Parmi les préoccupations d’Ousmane Sonko, figure aussi les détails de ce qui va alimenter le fonds de 1 000 milliards. A ce propos, il déclare : ‘’La Banque centrale européenne a dégagé une enveloppe de 750 milliards d’euros ; le Sad aux États-Unis a débloqué une enveloppe de 500 milliards de dollars. Mais la BCEAO ne peut pas dégager d’enveloppe. Parce que nous avons une contrainte liée à notre monnaie. Ce qui reste, c’est de recourir au budget et reconnaître tous qu’il va falloir qu’on recreuse le déficit. Et il faut recourir au FMI, les tirages spéciaux. Peut-être 100 ou 150 milliards à tirer là-bas, peut-être la Banque mondiale. Mais, ensuite, il faut réorganiser notre budget.’’

L’insuffisance des 50 milliards alloués aux mesures sociales

Le leader de la coalition Sonko-Président est également revenu sur les mesures fiscales annoncées par le chef de l’État. À ce propos, il renseigne qu’il a clairement notifié son désaccord au président de la République sur la question. ‘’L’annulation des dettes fiscales, surtout quand c’est fait de manière généralisée, n’est jamais une bonne mesure. On ne peut pas mettre dans le même panier ceux qui ont carrément commis des crimes fiscaux, notamment en collectant la TVA (taxe sur la valeur ajoutée) et en ne la reverser, ou en collectant l’impôt sur les salaires et ne pas le reverser, avec ceux qui, peut-être ont commis des erreurs de bonne foi. C’est peut-être une question d’interprétation. Il serait plus pertinent de demander simplement un moratoire, de repousser le paiement de ces dettes fiscales’’, préconise le parlementaire.

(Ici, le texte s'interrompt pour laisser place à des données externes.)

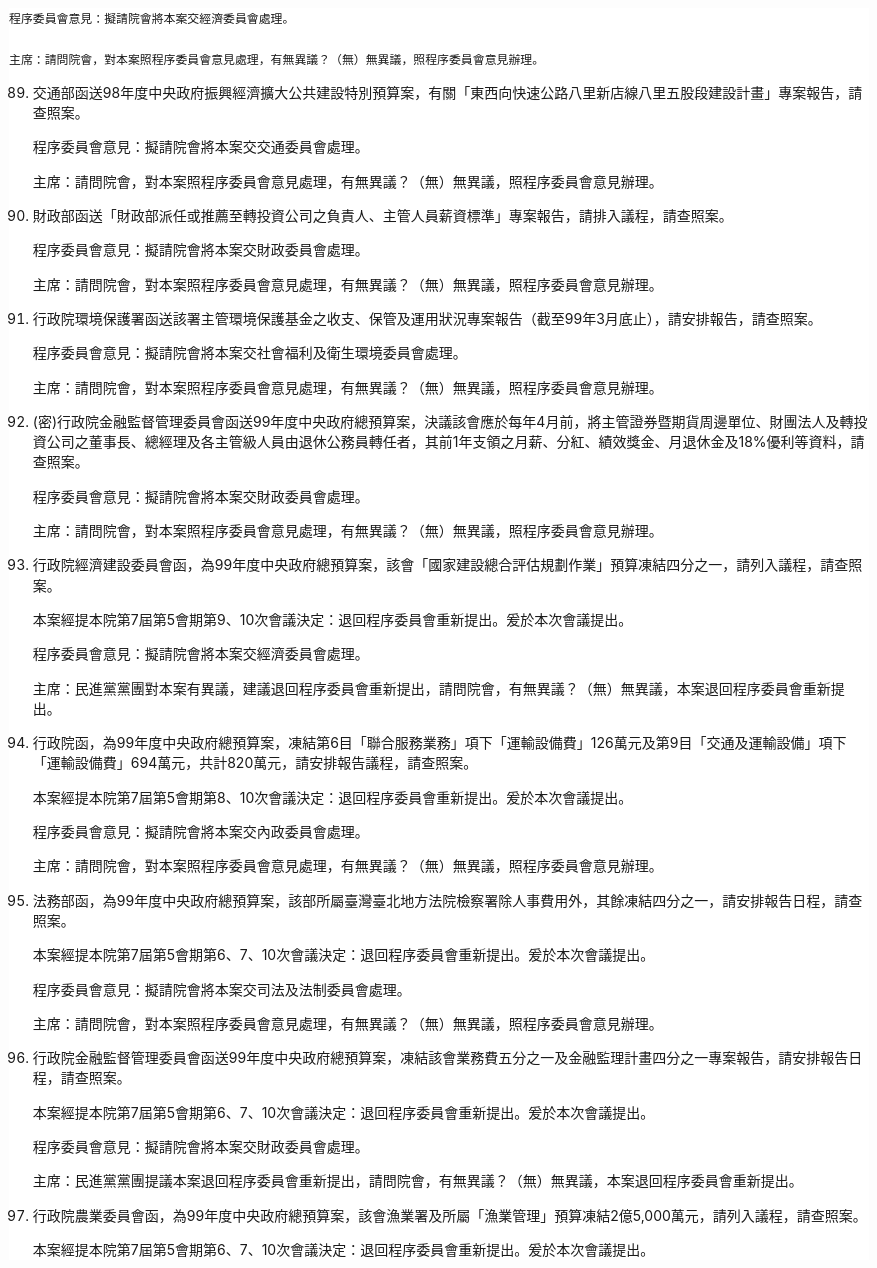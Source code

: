     程序委員會意見：擬請院會將本案交經濟委員會處理。

    主席：請問院會，對本案照程序委員會意見處理，有無異議？（無）無異議，照程序委員會意見辦理。

89. 交通部函送98年度中央政府振興經濟擴大公共建設特別預算案，有關「東西向快速公路八里新店線八里五股段建設計畫」專案報告，請查照案。

    程序委員會意見：擬請院會將本案交交通委員會處理。

    主席：請問院會，對本案照程序委員會意見處理，有無異議？（無）無異議，照程序委員會意見辦理。

90. 財政部函送「財政部派任或推薦至轉投資公司之負責人、主管人員薪資標準」專案報告，請排入議程，請查照案。

    程序委員會意見：擬請院會將本案交財政委員會處理。

    主席：請問院會，對本案照程序委員會意見處理，有無異議？（無）無異議，照程序委員會意見辦理。

91. 行政院環境保護署函送該署主管環境保護基金之收支、保管及運用狀況專案報告（截至99年3月底止），請安排報告，請查照案。

    程序委員會意見：擬請院會將本案交社會福利及衛生環境委員會處理。

    主席：請問院會，對本案照程序委員會意見處理，有無異議？（無）無異議，照程序委員會意見辦理。

92. (密)行政院金融監督管理委員會函送99年度中央政府總預算案，決議該會應於每年4月前，將主管證券暨期貨周邊單位、財團法人及轉投資公司之董事長、總經理及各主管級人員由退休公務員轉任者，其前1年支領之月薪、分紅、績效獎金、月退休金及18%優利等資料，請查照案。

    程序委員會意見：擬請院會將本案交財政委員會處理。

    主席：請問院會，對本案照程序委員會意見處理，有無異議？（無）無異議，照程序委員會意見辦理。

93. 行政院經濟建設委員會函，為99年度中央政府總預算案，該會「國家建設總合評估規劃作業」預算凍結四分之一，請列入議程，請查照案。

    本案經提本院第7屆第5會期第9、10次會議決定：退回程序委員會重新提出。爰於本次會議提出。

    程序委員會意見：擬請院會將本案交經濟委員會處理。

    主席：民進黨黨團對本案有異議，建議退回程序委員會重新提出，請問院會，有無異議？（無）無異議，本案退回程序委員會重新提出。

94. 行政院函，為99年度中央政府總預算案，凍結第6目「聯合服務業務」項下「運輸設備費」126萬元及第9目「交通及運輸設備」項下「運輸設備費」694萬元，共計820萬元，請安排報告議程，請查照案。

    本案經提本院第7屆第5會期第8、10次會議決定：退回程序委員會重新提出。爰於本次會議提出。

    程序委員會意見：擬請院會將本案交內政委員會處理。

    主席：請問院會，對本案照程序委員會意見處理，有無異議？（無）無異議，照程序委員會意見辦理。

95. 法務部函，為99年度中央政府總預算案，該部所屬臺灣臺北地方法院檢察署除人事費用外，其餘凍結四分之一，請安排報告日程，請查照案。

    本案經提本院第7屆第5會期第6、7、10次會議決定：退回程序委員會重新提出。爰於本次會議提出。

    程序委員會意見：擬請院會將本案交司法及法制委員會處理。

    主席：請問院會，對本案照程序委員會意見處理，有無異議？（無）無異議，照程序委員會意見辦理。

96. 行政院金融監督管理委員會函送99年度中央政府總預算案，凍結該會業務費五分之一及金融監理計畫四分之一專案報告，請安排報告日程，請查照案。

    本案經提本院第7屆第5會期第6、7、10次會議決定：退回程序委員會重新提出。爰於本次會議提出。

    程序委員會意見：擬請院會將本案交財政委員會處理。

    主席：民進黨黨團提議本案退回程序委員會重新提出，請問院會，有無異議？（無）無異議，本案退回程序委員會重新提出。

97. 行政院農業委員會函，為99年度中央政府總預算案，該會漁業署及所屬「漁業管理」預算凍結2億5,000萬元，請列入議程，請查照案。

    本案經提本院第7屆第5會期第6、7、10次會議決定：退回程序委員會重新提出。爰於本次會議提出。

Le député Sonko trouve, par ailleurs, insuffisants les 50 milliards alloués aux mesures sociales. Pour étayer ses propos, il se fonde sur la situation économique du pays et pense qu’il faut envisager un peu plus. ‘’Nous n’avons pas entendu de mesures pour les salariés. Il n’est pas question, pour nous, de dire que les gens ne vont pas payer ceci ou cela. On entend certaines choses qui se disent, à savoir qu’on ne paie pas le loyer, l’eau, l’électricité. On n’est pas dans cela. Puisqu’on n’a pas encore prononcé des mesures de confinement. Les gens peuvent continuer plus ou moins à vaquer à leurs occupations. Mais il faut envisager des mesures pour accompagner ces pans. Parce que beaucoup de gens dépendent de ces salaires’’, souligne le leader du Pastef/Les patriotes.